Leaders in Sickle Cell Research Meet in Cincinnati

Monday, March 21, 2005

The Cincinnati Comprehensive Sickle Cell Center at Cincinnati Children's Hospital Medical Center will host the 28th annual meeting of the National Sickle Cell Disease Program from April 10 to 13 at the Northern Kentucky Convention Center in Covington.

World leaders in sickle cell research will present new research findings at the meeting. Some 200 presentations on topics ranging from complications of having sickle cell disease (pain, sleep disorders, stroke, neurological functioning, pulmonary hypertension) to the challenges of treating sickle disease in Africa will be presented.

Also on April 10, Cincinnati Children's and the Sickle Cell Awareness Group of Greater Cincinnati will host a community and family forum, "Sickle Cell: Beyond the Basics," from 12:30 to 6 pm at the Cincinnati Marriott at RiverCenter in Covington. The public forum is for families with sickle cell disease and the sickle cell trait, advocates and others interested in learning more about the disease. (Attendees must register in advance by April 1 by calling 513-281-4450.)
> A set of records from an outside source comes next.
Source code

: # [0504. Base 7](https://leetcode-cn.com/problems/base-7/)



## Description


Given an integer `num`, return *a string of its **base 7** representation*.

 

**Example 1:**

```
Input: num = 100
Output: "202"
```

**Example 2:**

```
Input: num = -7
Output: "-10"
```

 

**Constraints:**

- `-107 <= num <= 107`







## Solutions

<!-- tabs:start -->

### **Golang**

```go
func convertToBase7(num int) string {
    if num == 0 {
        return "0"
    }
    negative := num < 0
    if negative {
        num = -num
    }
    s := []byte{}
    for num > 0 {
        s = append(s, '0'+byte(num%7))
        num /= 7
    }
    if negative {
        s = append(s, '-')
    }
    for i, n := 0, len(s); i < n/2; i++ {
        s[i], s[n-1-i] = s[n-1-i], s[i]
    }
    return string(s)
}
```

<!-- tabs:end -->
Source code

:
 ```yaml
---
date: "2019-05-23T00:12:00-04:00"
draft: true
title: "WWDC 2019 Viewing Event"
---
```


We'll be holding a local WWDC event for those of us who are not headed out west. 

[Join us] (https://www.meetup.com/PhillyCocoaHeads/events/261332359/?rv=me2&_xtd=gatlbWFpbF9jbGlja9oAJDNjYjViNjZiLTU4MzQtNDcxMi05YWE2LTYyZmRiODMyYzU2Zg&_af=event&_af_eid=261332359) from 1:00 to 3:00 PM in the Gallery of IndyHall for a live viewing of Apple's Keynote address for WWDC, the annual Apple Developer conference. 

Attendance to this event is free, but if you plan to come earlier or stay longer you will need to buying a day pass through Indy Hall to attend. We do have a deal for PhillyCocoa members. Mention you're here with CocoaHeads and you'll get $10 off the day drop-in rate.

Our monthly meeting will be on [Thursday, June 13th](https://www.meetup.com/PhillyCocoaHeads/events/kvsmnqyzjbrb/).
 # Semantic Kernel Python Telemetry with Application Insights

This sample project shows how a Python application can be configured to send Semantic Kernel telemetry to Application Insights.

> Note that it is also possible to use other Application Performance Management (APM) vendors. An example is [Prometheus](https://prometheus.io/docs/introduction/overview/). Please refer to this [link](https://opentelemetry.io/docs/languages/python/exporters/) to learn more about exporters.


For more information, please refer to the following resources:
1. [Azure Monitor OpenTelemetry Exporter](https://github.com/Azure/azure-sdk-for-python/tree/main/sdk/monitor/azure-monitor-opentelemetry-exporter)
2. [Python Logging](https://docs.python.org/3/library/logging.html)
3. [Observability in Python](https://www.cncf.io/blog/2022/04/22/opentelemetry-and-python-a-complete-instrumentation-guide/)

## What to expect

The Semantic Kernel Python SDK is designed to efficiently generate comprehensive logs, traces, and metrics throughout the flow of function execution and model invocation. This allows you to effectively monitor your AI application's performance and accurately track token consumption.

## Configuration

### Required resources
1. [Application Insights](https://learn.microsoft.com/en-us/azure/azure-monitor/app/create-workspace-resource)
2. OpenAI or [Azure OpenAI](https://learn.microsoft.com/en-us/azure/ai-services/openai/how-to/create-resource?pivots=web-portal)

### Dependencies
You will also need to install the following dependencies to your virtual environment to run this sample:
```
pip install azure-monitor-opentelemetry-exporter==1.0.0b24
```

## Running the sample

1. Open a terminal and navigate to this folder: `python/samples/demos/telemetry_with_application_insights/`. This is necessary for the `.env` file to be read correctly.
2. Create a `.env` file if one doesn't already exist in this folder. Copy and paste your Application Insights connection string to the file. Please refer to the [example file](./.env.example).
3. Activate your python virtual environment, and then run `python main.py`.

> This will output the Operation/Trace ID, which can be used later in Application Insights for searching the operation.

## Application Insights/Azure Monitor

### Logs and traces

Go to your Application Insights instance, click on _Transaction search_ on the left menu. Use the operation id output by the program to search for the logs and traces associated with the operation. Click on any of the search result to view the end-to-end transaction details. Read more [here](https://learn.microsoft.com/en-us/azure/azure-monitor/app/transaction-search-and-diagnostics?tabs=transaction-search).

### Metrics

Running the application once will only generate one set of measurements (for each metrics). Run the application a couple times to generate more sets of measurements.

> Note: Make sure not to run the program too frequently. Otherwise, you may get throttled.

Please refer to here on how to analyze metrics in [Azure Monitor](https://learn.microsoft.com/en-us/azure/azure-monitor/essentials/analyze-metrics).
Sickle cell disease affects approximately 72,000 Americans, most of who are of African, Mediterranean and Middle Eastern descent. The disease disproportionately affects African-Americans -- one in every 400 as compared to one in every 1,000 to 1,400 Hispanics.

Researchers are making strides in improving treatments for people with sickle cell disease and in developing a cure for the disease, according to Clinton Joiner, MD, PhD, director of the Cincinnati Comprehensive Sickle Cell Center at Cincinnati Children's.

"The meeting, held four of every five years since 1972, represents a major national and international forum for researchers in sickle cell disease. It has become an important venue for basic science investigators, clinicians, service providers and advocacy groups to interact and collaborate with one another," he said.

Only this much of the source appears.